Still way overthinking this but since thats all this thread is about anymore... Caryy on.


As the OP, I just want to say thanks for the unbelievably thorough shakedown of this spell. Personally, I'm now fully persuaded by the Fabricate spell text as illuminated here, that the spell (RAW) only works for things that can be crafted, and using RAW again, that doesn't include diamonds.
Thanks again, for taking the question seriously and fleshing it out so thoroughly!!


Drachasor wrote:
Cevah wrote:

The text changed, dropping "(jewelry, swords, glass, crystal, and the like)". Diamonds are crystals, and this dropped text implies you can craft crystal items. The DC needed, however is not specified.

Also note that fabricate cannot make a composite item.
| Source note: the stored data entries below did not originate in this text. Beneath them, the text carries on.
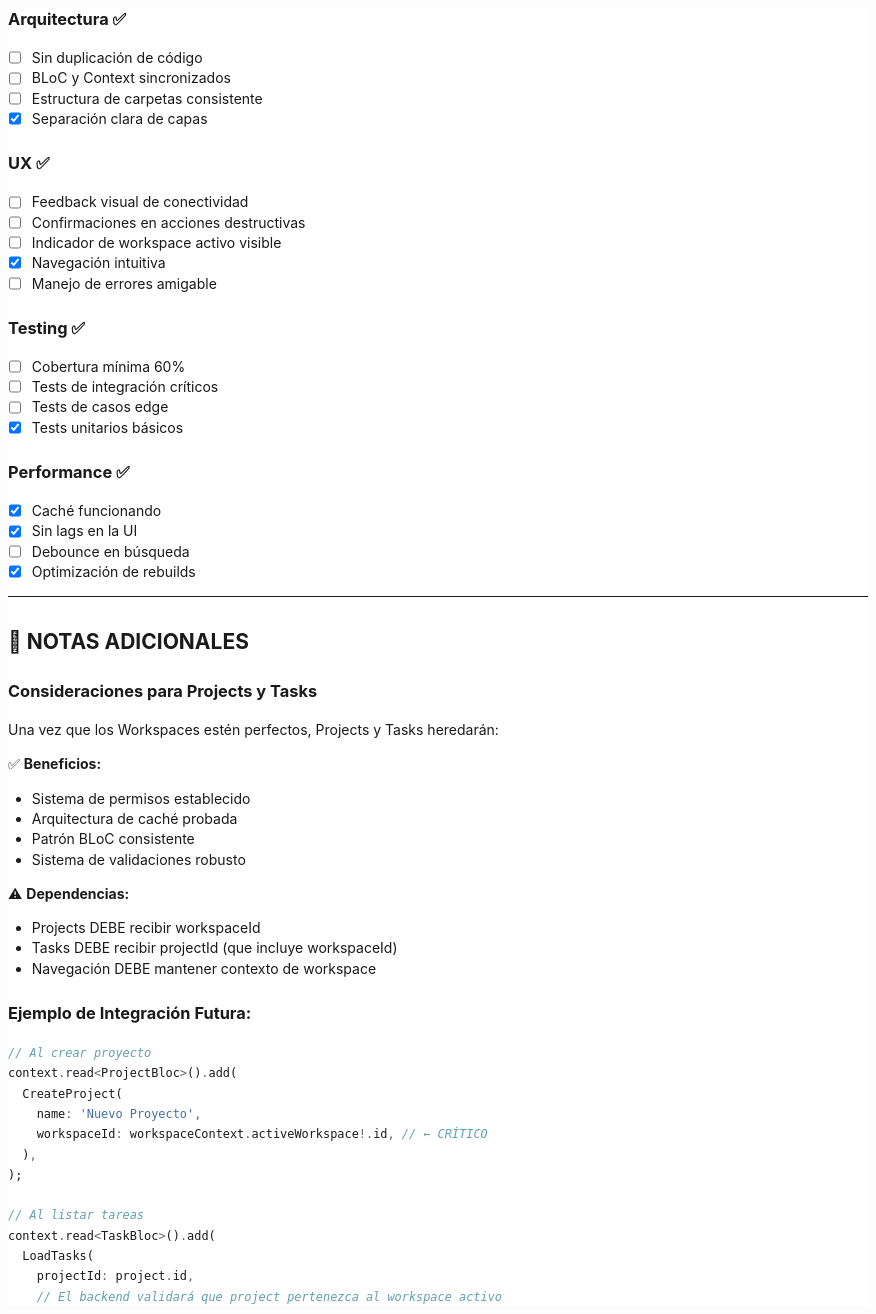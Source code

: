 ### Arquitectura ✅

- [ ] Sin duplicación de código
- [ ] BLoC y Context sincronizados
- [ ] Estructura de carpetas consistente
- [x] Separación clara de capas

### UX ✅

- [ ] Feedback visual de conectividad
- [ ] Confirmaciones en acciones destructivas
- [ ] Indicador de workspace activo visible
- [x] Navegación intuitiva
- [ ] Manejo de errores amigable

### Testing ✅

- [ ] Cobertura mínima 60%
- [ ] Tests de integración críticos
- [ ] Tests de casos edge
- [x] Tests unitarios básicos

### Performance ✅

- [x] Caché funcionando
- [x] Sin lags en la UI
- [ ] Debounce en búsqueda
- [x] Optimización de rebuilds

---

## 📝 NOTAS ADICIONALES

### Consideraciones para Projects y Tasks

Una vez que los Workspaces estén perfectos, Projects y Tasks heredarán:

✅ **Beneficios:**

- Sistema de permisos establecido
- Arquitectura de caché probada
- Patrón BLoC consistente
- Sistema de validaciones robusto

⚠️ **Dependencias:**

- Projects DEBE recibir workspaceId
- Tasks DEBE recibir projectId (que incluye workspaceId)
- Navegación DEBE mantener contexto de workspace

### Ejemplo de Integración Futura:

```dart
// Al crear proyecto
context.read<ProjectBloc>().add(
  CreateProject(
    name: 'Nuevo Proyecto',
    workspaceId: workspaceContext.activeWorkspace!.id, // ← CRÍTICO
  ),
);

// Al listar tareas
context.read<TaskBloc>().add(
  LoadTasks(
    projectId: project.id,
    // El backend validará que project pertenezca al workspace activo
```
The example above of sawdust+glue=fiberboard is something the spell cannot do.

/cevah

Except "material" can mean more than one substance...

"the substance or substances of which a thing is made or composed: Stone is a durable material. "

I will say old editions can't be used to judge what a spell does, but making swords has been a traditional part of the spell even in 3rd (Devs even talked about it). Swords are composed of more than just metal.

Unless you read the spell:

"You convert material of one sort into a product that is of the same material."

You still make swords, just without the bone/wood/ivory handle, which is an inexpensive component for a working sword. The main cost of a sword is forming the blade.

/cevah

RPG Superstar 2012 Top 16

Most advanced items, such as suits of armor, are multi-component. Underpadding, rivets, clasps, leather ties are all in addition to just the shaped pieces of metal.

As long as all the components are there, it should be allowed to progress. Now, whether you consider the putting a hilt on a blade to be part of a smithing check is something else. Historically, getting a proper hilt was an artform all its own (especially for those katanas, layering those bands of silk perfectly was incredibly hard) and it was usually farmed out to a specialist in the matter. Ditto the sheathes.